• [Data for analysis]

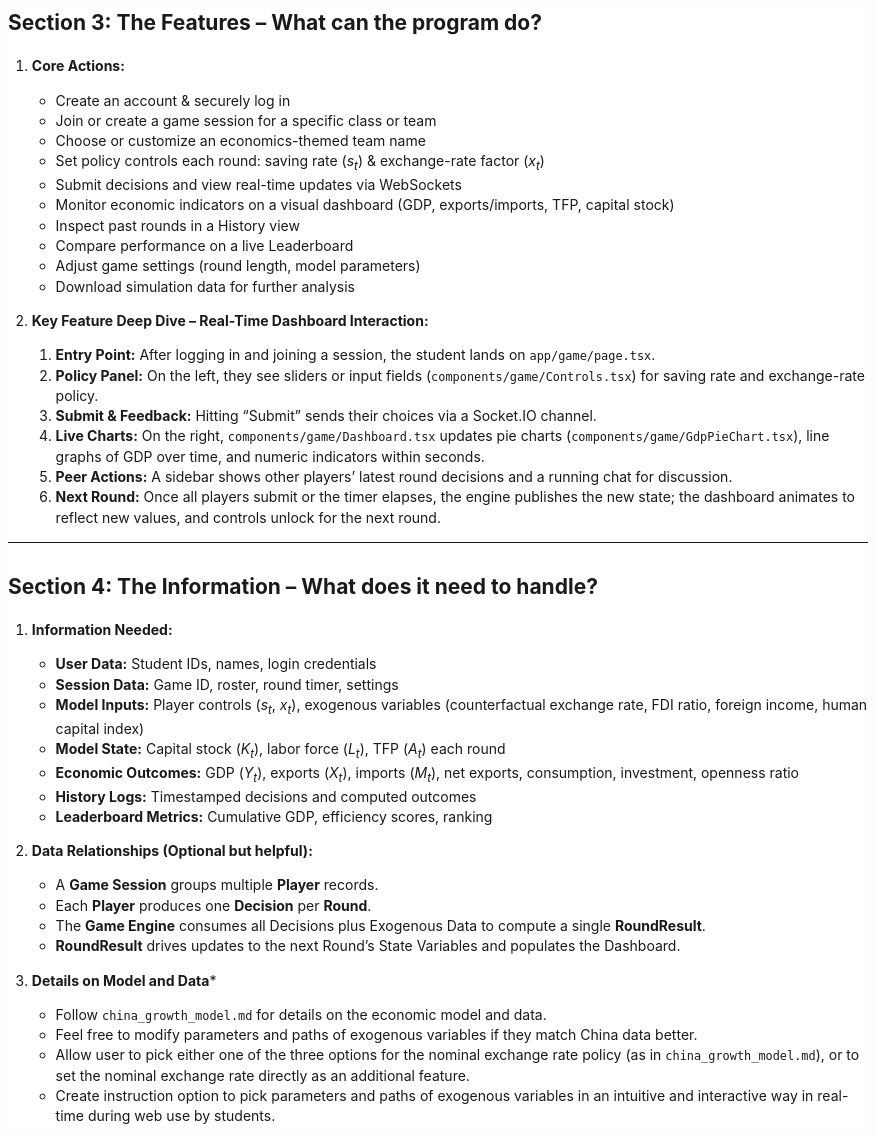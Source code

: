 
## Section 3: The Features – What can the program do?

1. **Core Actions:**  
   - Create an account & securely log in  
   - Join or create a game session for a specific class or team  
   - Choose or customize an economics-themed team name  
   - Set policy controls each round: saving rate ($s_t$) & exchange-rate factor ($x_t$)  
   - Submit decisions and view real-time updates via WebSockets  
   - Monitor economic indicators on a visual dashboard (GDP, exports/imports, TFP, capital stock)  
   - Inspect past rounds in a History view  
   - Compare performance on a live Leaderboard  
   - Adjust game settings (round length, model parameters)  
   - Download simulation data for further analysis

2. **Key Feature Deep Dive – Real-Time Dashboard Interaction:**  
   1. **Entry Point:** After logging in and joining a session, the student lands on `app/game/page.tsx`.  
   2. **Policy Panel:** On the left, they see sliders or input fields (`components/game/Controls.tsx`) for saving rate and exchange-rate policy.  
   3. **Submit & Feedback:** Hitting “Submit” sends their choices via a Socket.IO channel.  
   4. **Live Charts:** On the right, `components/game/Dashboard.tsx` updates pie charts (`components/game/GdpPieChart.tsx`), line graphs of GDP over time, and numeric indicators within seconds.  
   5. **Peer Actions:** A sidebar shows other players’ latest round decisions and a running chat for discussion.  
   6. **Next Round:** Once all players submit or the timer elapses, the engine publishes the new state; the dashboard animates to reflect new values, and controls unlock for the next round.

---

## Section 4: The Information – What does it need to handle?

1. **Information Needed:**  
   - **User Data:** Student IDs, names, login credentials  
   - **Session Data:** Game ID, roster, round timer, settings  
   - **Model Inputs:** Player controls ($s_t$, $x_t$), exogenous variables (counterfactual exchange rate, FDI ratio, foreign income, human capital index)  
   - **Model State:** Capital stock ($K_t$), labor force ($L_t$), TFP ($A_t$) each round  
   - **Economic Outcomes:** GDP ($Y_t$), exports ($X_t$), imports ($M_t$), net exports, consumption, investment, openness ratio  
   - **History Logs:** Timestamped decisions and computed outcomes  
   - **Leaderboard Metrics:** Cumulative GDP, efficiency scores, ranking  

2. **Data Relationships (Optional but helpful):**  
   - A **Game Session** groups multiple **Player** records.  
   - Each **Player** produces one **Decision** per **Round**.  
   - The **Game Engine** consumes all Decisions plus Exogenous Data to compute a single **RoundResult**.  
   - **RoundResult** drives updates to the next Round’s State Variables and populates the Dashboard.

3. **Details on Model and Data***
   - Follow `china_growth_model.md` for details on the economic model and data.
   - Feel free to modify parameters and paths of exogenous variables if they match China data better.
   - Allow user to pick either one of the three options for the nominal exchange rate policy (as in `china_growth_model.md`), or to set the nominal exchange rate directly as an additional feature.
   - Create instruction option to pick parameters and paths of exogenous variables in an intuitive and interactive way in real-time during web use by students.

• [What this task involves] Would you please output only the lines from the start of the material above up to and including the line with "3. **Submit &", exactly as they appear and without pictures?

• [Answer box]
Source code

: 
## Section 3: The Features – What can the program do?

1. **Core Actions:**  
   - Create an account & securely log in  
   - Join or create a game session for a specific class or team  
   - Choose or customize an economics-themed team name  
   - Set policy controls each round: saving rate ($s_t$) & exchange-rate factor ($x_t$)  
   - Submit decisions and view real-time updates via WebSockets  
   - Monitor economic indicators on a visual dashboard (GDP, exports/imports, TFP, capital stock)  
   - Inspect past rounds in a History view  
   - Compare performance on a live Leaderboard  
   - Adjust game settings (round length, model parameters)  
   - Download simulation data for further analysis

2. **Key Feature Deep Dive – Real-Time Dashboard Interaction:**  
   1. **Entry Point:** After logging in and joining a session, the student lands on `app/game/page.tsx`.  
   2. **Policy Panel:** On the left, they see sliders or input fields (`components/game/Controls.tsx`) for saving rate and exchange-rate policy.  
   3. **Submit & Feedback:** Hitting “Submit” sends their choices via a Socket.IO channel.  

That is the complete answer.